Exercise goal: From the entries below, return only the lines starting at the one that contains "Management SQL Commands" and ending at the one that contains "('Wireless Headphones', 'Noise-cancelling", exactly as they stand.

——

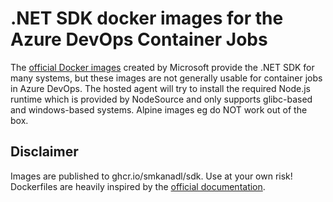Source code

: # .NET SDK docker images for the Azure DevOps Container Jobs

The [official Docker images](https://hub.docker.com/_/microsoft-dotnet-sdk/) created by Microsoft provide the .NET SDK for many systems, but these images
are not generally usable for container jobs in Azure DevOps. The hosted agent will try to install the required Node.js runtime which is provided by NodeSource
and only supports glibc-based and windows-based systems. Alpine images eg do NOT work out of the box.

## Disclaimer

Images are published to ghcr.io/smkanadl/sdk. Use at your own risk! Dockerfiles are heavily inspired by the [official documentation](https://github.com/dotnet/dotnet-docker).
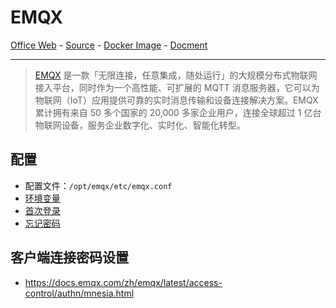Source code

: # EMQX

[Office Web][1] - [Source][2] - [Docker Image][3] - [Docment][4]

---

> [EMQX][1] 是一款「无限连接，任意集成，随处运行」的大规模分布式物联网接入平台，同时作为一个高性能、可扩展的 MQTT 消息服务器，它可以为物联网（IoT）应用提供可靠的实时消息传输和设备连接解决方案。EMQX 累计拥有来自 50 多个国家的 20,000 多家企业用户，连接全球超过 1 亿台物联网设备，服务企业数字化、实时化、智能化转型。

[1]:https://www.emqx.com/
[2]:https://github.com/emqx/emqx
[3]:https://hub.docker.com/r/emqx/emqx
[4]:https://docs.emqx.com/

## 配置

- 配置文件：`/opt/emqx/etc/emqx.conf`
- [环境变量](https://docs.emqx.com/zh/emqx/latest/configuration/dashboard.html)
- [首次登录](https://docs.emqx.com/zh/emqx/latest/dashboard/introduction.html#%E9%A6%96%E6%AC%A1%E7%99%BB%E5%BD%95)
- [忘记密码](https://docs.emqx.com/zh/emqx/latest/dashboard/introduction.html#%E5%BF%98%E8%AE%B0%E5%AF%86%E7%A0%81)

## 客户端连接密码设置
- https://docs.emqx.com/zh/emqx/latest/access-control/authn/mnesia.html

——

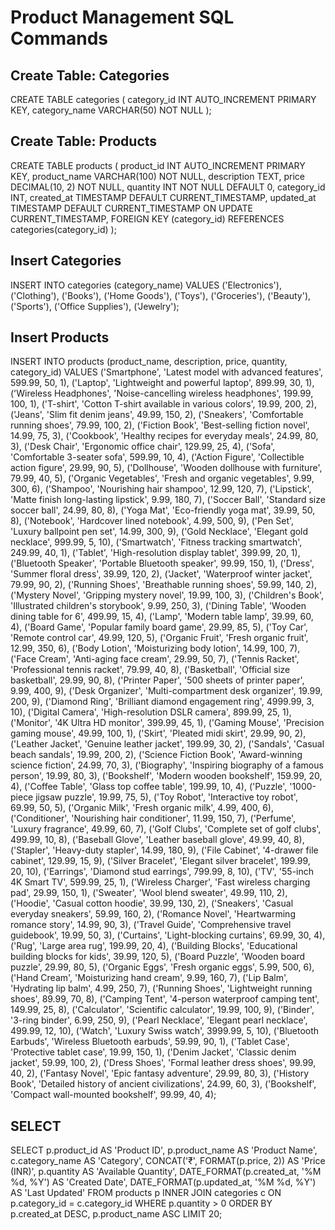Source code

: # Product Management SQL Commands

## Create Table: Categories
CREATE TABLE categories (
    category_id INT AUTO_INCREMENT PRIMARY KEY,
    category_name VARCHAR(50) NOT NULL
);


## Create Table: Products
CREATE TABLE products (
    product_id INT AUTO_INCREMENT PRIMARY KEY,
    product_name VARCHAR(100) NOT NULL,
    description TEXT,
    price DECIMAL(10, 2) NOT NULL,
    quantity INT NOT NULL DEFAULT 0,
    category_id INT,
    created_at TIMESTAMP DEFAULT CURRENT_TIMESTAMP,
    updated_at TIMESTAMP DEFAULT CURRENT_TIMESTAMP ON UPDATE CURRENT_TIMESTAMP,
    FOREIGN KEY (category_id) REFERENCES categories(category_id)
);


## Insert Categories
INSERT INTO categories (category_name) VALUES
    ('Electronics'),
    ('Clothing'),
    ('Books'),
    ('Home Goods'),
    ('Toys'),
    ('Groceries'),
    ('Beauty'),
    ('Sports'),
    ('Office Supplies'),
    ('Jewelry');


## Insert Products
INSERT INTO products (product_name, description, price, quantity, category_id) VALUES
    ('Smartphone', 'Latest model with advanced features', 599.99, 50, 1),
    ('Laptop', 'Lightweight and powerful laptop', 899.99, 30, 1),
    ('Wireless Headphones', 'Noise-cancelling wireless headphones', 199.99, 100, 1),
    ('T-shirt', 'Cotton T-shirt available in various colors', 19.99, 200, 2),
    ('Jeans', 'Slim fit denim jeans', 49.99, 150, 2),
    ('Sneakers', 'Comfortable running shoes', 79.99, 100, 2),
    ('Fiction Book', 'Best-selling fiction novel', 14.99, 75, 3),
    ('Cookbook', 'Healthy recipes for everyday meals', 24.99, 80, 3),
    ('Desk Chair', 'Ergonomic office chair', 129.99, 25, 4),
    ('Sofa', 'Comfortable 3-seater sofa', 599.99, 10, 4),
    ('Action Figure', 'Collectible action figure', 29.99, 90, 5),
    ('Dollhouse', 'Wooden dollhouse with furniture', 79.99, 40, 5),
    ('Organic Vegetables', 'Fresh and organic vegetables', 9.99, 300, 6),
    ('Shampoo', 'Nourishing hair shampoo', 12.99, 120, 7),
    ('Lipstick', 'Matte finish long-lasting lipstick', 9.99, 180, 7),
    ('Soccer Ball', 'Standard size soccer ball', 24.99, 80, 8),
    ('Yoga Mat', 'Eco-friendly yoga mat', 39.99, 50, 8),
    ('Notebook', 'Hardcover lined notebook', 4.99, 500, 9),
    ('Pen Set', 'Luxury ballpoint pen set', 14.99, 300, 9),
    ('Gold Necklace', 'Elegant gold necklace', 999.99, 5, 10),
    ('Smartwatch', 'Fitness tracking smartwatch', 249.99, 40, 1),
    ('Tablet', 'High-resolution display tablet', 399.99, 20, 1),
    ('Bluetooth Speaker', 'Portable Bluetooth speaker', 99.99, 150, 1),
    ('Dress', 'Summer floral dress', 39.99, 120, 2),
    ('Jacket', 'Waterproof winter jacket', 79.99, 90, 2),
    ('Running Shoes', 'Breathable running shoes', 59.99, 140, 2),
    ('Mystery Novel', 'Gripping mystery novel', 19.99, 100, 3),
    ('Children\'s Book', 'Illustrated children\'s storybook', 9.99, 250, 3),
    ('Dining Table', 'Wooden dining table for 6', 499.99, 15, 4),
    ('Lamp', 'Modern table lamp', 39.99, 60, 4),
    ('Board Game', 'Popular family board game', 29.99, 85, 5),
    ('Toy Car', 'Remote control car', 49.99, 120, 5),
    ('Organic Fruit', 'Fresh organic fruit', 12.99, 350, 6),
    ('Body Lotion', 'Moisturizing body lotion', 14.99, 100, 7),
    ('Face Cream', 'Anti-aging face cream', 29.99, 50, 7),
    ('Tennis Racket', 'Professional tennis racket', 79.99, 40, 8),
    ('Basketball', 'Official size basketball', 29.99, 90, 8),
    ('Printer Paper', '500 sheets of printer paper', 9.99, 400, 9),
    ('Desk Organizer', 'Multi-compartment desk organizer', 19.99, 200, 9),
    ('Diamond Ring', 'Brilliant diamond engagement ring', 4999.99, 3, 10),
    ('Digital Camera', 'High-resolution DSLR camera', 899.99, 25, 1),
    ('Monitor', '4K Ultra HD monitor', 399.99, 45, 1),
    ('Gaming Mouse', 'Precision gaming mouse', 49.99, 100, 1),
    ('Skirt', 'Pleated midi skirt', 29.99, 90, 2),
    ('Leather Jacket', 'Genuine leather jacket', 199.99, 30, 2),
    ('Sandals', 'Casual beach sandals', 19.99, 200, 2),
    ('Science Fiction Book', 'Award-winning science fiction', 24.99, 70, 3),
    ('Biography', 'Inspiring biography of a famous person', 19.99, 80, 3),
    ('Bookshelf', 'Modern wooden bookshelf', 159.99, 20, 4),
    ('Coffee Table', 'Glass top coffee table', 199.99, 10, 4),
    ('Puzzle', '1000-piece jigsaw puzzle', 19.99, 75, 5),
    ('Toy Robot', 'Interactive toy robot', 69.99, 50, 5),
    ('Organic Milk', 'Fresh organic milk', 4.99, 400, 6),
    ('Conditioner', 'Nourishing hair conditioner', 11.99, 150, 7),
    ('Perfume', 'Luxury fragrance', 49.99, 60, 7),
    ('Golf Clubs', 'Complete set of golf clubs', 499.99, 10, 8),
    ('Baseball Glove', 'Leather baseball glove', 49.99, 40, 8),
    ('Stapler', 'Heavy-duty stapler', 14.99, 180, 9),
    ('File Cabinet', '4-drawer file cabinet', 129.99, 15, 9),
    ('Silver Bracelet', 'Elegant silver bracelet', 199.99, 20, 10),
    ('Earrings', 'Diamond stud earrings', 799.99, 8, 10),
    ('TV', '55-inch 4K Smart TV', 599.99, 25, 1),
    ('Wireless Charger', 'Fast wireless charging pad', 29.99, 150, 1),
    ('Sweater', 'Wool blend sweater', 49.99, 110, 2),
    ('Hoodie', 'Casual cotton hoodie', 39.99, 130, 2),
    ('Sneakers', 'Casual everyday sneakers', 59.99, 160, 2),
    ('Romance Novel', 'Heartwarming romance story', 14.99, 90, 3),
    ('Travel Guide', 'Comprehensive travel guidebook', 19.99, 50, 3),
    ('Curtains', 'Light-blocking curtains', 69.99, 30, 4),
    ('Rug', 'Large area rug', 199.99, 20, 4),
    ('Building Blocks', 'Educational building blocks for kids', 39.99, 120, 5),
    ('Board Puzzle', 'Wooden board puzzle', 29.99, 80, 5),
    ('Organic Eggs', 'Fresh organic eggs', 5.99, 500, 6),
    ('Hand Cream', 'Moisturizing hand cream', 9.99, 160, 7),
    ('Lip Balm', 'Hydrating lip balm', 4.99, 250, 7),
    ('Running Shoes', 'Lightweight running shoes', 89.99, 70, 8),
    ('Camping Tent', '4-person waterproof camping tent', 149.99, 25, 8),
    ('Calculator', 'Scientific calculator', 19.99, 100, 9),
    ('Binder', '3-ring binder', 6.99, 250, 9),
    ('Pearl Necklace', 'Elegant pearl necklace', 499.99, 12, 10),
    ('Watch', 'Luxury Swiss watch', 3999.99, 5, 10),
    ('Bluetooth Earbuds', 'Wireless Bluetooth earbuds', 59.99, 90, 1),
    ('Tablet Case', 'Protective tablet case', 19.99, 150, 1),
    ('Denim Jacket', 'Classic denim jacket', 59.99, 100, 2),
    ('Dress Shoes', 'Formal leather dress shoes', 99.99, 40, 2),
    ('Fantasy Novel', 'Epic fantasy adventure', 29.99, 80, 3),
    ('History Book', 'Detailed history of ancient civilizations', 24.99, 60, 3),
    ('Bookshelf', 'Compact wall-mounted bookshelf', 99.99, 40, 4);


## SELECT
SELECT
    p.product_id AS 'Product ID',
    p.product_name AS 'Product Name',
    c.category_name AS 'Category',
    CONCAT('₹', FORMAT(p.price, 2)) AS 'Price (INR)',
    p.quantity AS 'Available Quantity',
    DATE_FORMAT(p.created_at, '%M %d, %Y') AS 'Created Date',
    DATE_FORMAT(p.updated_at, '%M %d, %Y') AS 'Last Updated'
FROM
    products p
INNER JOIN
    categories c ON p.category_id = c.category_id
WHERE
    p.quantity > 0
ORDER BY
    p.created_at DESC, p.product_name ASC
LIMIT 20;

——

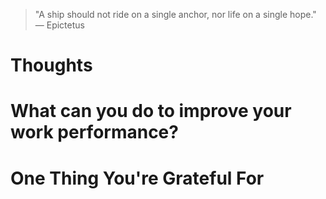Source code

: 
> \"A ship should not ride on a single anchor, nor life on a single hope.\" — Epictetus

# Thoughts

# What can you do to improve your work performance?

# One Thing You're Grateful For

——

Task solution:
: # Product Management SQL Commands

## Create Table: Categories
CREATE TABLE categories (
    category_id INT AUTO_INCREMENT PRIMARY KEY,
    category_name VARCHAR(50) NOT NULL
);


## Create Table: Products
CREATE TABLE products (
    product_id INT AUTO_INCREMENT PRIMARY KEY,
    product_name VARCHAR(100) NOT NULL,
    description TEXT,
    price DECIMAL(10, 2) NOT NULL,
    quantity INT NOT NULL DEFAULT 0,
    category_id INT,
    created_at TIMESTAMP DEFAULT CURRENT_TIMESTAMP,
    updated_at TIMESTAMP DEFAULT CURRENT_TIMESTAMP ON UPDATE CURRENT_TIMESTAMP,
    FOREIGN KEY (category_id) REFERENCES categories(category_id)
);


## Insert Categories
INSERT INTO categories (category_name) VALUES
    ('Electronics'),
    ('Clothing'),
    ('Books'),
    ('Home Goods'),
    ('Toys'),
    ('Groceries'),
    ('Beauty'),
    ('Sports'),
    ('Office Supplies'),
    ('Jewelry');


## Insert Products
INSERT INTO products (product_name, description, price, quantity, category_id) VALUES
    ('Smartphone', 'Latest model with advanced features', 599.99, 50, 1),
    ('Laptop', 'Lightweight and powerful laptop', 899.99, 30, 1),
    ('Wireless Headphones', 'Noise-cancelling wireless headphones', 199.99, 100, 1),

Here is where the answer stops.